_What is being asked_
An exact repetition of the data is required; no picture should appear in it.
=== Section Start ===
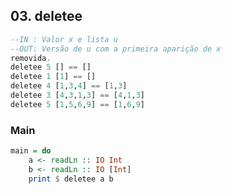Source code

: ## 03. deletee
```hs
--IN : Valor x e lista u
--OUT: Versão de u com a primeira aparição de x
removida.
deletee 5 [] == []
deletee 1 [1] == []
deletee 4 [1,3,4] == [1,3]
deletee 3 [4,3,1,3] == [4,1,3]
deletee 5 [1,5,6,9] == [1,6,9]
```


<!--MAIN_BEGIN-->
### Main
```hs
main = do
    a <- readLn :: IO Int
    b <- readLn :: IO [Int]
    print $ deletee a b

```
<!--MAIN_END-->

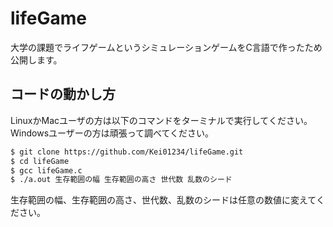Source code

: # lifeGame
大学の課題でライフゲームというシミュレーションゲームをC言語で作ったため公開します。

## コードの動かし方
LinuxかMacユーザの方は以下のコマンドをターミナルで実行してください。Windowsユーザーの方は頑張って調べてください。

```bash
$ git clone https://github.com/Kei01234/lifeGame.git
$ cd lifeGame
$ gcc lifeGame.c
$ ./a.out 生存範囲の幅 生存範囲の高さ 世代数 乱数のシード
```
生存範囲の幅、生存範囲の高さ、世代数、乱数のシードは任意の数値に変えてください。
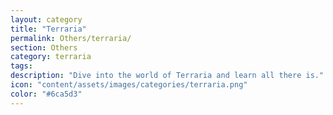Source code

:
 ```yaml
---
layout: category
title: "Terraria"
permalink: Others/terraria/
section: Others
category: terraria
tags:
description: "Dive into the world of Terraria and learn all there is."
icon: "content/assets/images/categories/terraria.png"
color: "#6ca5d3"
---
```

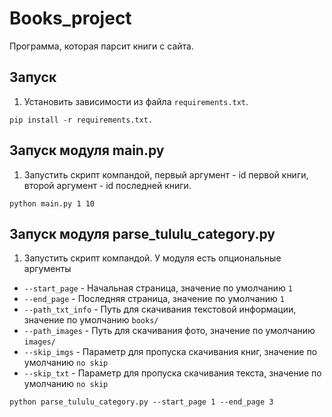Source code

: # Books_project

Программа, которая парсит книги с сайта.

## Запуск 
1. Установить зависимости из файла `requirements.txt`.
```
pip install -r requirements.txt.
```
## Запуск модуля main.py
1. Запустить скрипт компандой, первый аргумент - id первой книги, второй аргумент - id последней книги.
```
python main.py 1 10
```

## Запуск модуля parse_tululu_category.py
1. Запустить скрипт компандой. У модуля есть опциональные аргументы
- `--start_page` - Начальная страница, значение по умолчанию `1`
- `--end_page` - Последняя страница, значение по умолчанию `1`
- `--path_txt_info` - Путь для скачивания текстовой информации, значение по умолчанию `books/`
- `--path_images` - Путь для скачивания фото, значение по умолчанию `images/`
- `--skip_imgs` - Параметр для пропуска скачивания книг, значение по умолчанию `no skip`
- `--skip_txt` - Параметр для пропуска скачивания текста, значение по умолчанию `no skip`
```
python parse_tululu_category.py --start_page 1 --end_page 3 

```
=== Section End ===
_Result below_
Source code

: ## 03. deletee
```hs
--IN : Valor x e lista u
--OUT: Versão de u com a primeira aparição de x
removida.
deletee 5 [] == []
deletee 1 [1] == []
deletee 4 [1,3,4] == [1,3]
deletee 3 [4,3,1,3] == [4,1,3]
deletee 5 [1,5,6,9] == [1,6,9]
```


<!--MAIN_BEGIN-->
### Main
```hs
main = do
    a <- readLn :: IO Int
    b <- readLn :: IO [Int]
    print $ deletee a b

```
<!--MAIN_END-->

Source code

: # lifeGame
大学の課題でライフゲームというシミュレーションゲームをC言語で作ったため公開します。

## コードの動かし方
LinuxかMacユーザの方は以下のコマンドをターミナルで実行してください。Windowsユーザーの方は頑張って調べてください。

```bash
$ git clone https://github.com/Kei01234/lifeGame.git
$ cd lifeGame
$ gcc lifeGame.c
$ ./a.out 生存範囲の幅 生存範囲の高さ 世代数 乱数のシード
```
生存範囲の幅、生存範囲の高さ、世代数、乱数のシードは任意の数値に変えてください。
Source code

:
 ```yaml
---
layout: category
title: "Terraria"
permalink: Others/terraria/
section: Others
category: terraria
tags:
description: "Dive into the world of Terraria and learn all there is."
icon: "content/assets/images/categories/terraria.png"
color: "#6ca5d3"
---
```

Source code

: # Books_project

Программа, которая парсит книги с сайта.

## Запуск 
1. Установить зависимости из файла `requirements.txt`.
```
pip install -r requirements.txt.
```
## Запуск модуля main.py
1. Запустить скрипт компандой, первый аргумент - id первой книги, второй аргумент - id последней книги.
```
python main.py 1 10
```

## Запуск модуля parse_tululu_category.py
1. Запустить скрипт компандой. У модуля есть опциональные аргументы
- `--start_page` - Начальная страница, значение по умолчанию `1`
- `--end_page` - Последняя страница, значение по умолчанию `1`
- `--path_txt_info` - Путь для скачивания текстовой информации, значение по умолчанию `books/`
- `--path_images` - Путь для скачивания фото, значение по умолчанию `images/`
- `--skip_imgs` - Параметр для пропуска скачивания книг, значение по умолчанию `no skip`
- `--skip_txt` - Параметр для пропуска скачивания текста, значение по умолчанию `no skip`
```
python parse_tululu_category.py --start_page 1 --end_page 3 

```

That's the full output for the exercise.